The economic and monetary conditions in the U.S. led by rising consumer confidence will contribute to considerable pent-up demand for housing following the multi-year downturn, Ms Warren said.

Although rising mortgage rates will ease, this will not impede the recovery, which Ms Warren said “is still in its early stages from a cyclical standpoint.”

However, in spite the positive projection on the U.S. housing market, the construction activity is still low.

Fewer Homes on Sale

Trulia’s lead economist Jed Kolko in a blog noted that though inventory levels point upwards, vacancies are still high because a few homes are listed on sale.

Homeowners are waiting for prices to lift further, Mr. Kolko added before putting them in the market.

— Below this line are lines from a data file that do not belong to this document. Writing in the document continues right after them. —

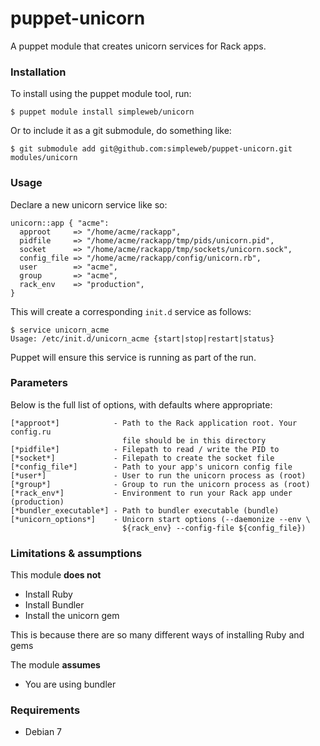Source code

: # puppet-unicorn

A puppet module that creates unicorn services for Rack apps.

### Installation

To install using the puppet module tool, run:

    $ puppet module install simpleweb/unicorn

Or to include it as a git submodule, do something like:

    $ git submodule add git@github.com:simpleweb/puppet-unicorn.git modules/unicorn

### Usage

Declare a new unicorn service like so:

```puppet
unicorn::app { "acme":
  approot     => "/home/acme/rackapp",
  pidfile     => "/home/acme/rackapp/tmp/pids/unicorn.pid",
  socket      => "/home/acme/rackapp/tmp/sockets/unicorn.sock",
  config_file => "/home/acme/rackapp/config/unicorn.rb",
  user        => "acme",
  group       => "acme",
  rack_env    => "production",
}
```

This will create a corresponding `init.d` service as follows:

    $ service unicorn_acme
    Usage: /etc/init.d/unicorn_acme {start|stop|restart|status}

Puppet will ensure this service is running as part of the run.

### Parameters

Below is the full list of options, with defaults where appropriate:

```
[*approot*]            - Path to the Rack application root. Your config.ru
                         file should be in this directory
[*pidfile*]            - Filepath to read / write the PID to
[*socket*]             - Filepath to create the socket file
[*config_file*]        - Path to your app's unicorn config file
[*user*]               - User to run the unicorn process as (root)
[*group*]              - Group to run the unicorn process as (root)
[*rack_env*]           - Environment to run your Rack app under (production)
[*bundler_executable*] - Path to bundler executable (bundle)
[*unicorn_options*]    - Unicorn start options (--daemonize --env \
                         ${rack_env} --config-file ${config_file})
```

### Limitations & assumptions

This module **does not**

* Install Ruby
* Install Bundler
* Install the unicorn gem

This is because there are so many different ways of installing Ruby and gems

The module **assumes**

* You are using bundler

### Requirements

  * Debian 7
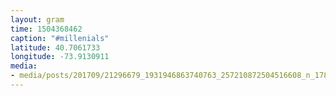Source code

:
 ```yaml
---
layout: gram
time: 1504368462
caption: "#millenials"
latitude: 40.7061733
longitude: -73.9130911
media:
- media/posts/201709/21296679_1931946863740763_257210872504516608_n_17896901428011093.jpg
---
```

He said that a pent-up demand of at least 1.1 million annually could be tapped from households to be formed once the generation X and Y gets a bigger push to leave their parent’s nests and be on their own.

Rentals More Appealing

Majority of U.S. home owners, whose property are still under water, are now renting, a related report by the Financial Times said.

U.S. homeownership rate declined to 18-year low at about 65% and is still to decline to 60% from a high of 70%, economists surveyed by Ft.com said.

The U.S. commerce department has estimated that for each percentage point decline in home ownership, there has been a shift of approximately 1.1 million households to the rental market.

“The construction of multifamily apartments had rised by 353% since the housing market dip, while single-family homes rose 78%,” the FT.com said quoting data from the U.S. commerce department.

This article was republished with permission from Global Property Guide.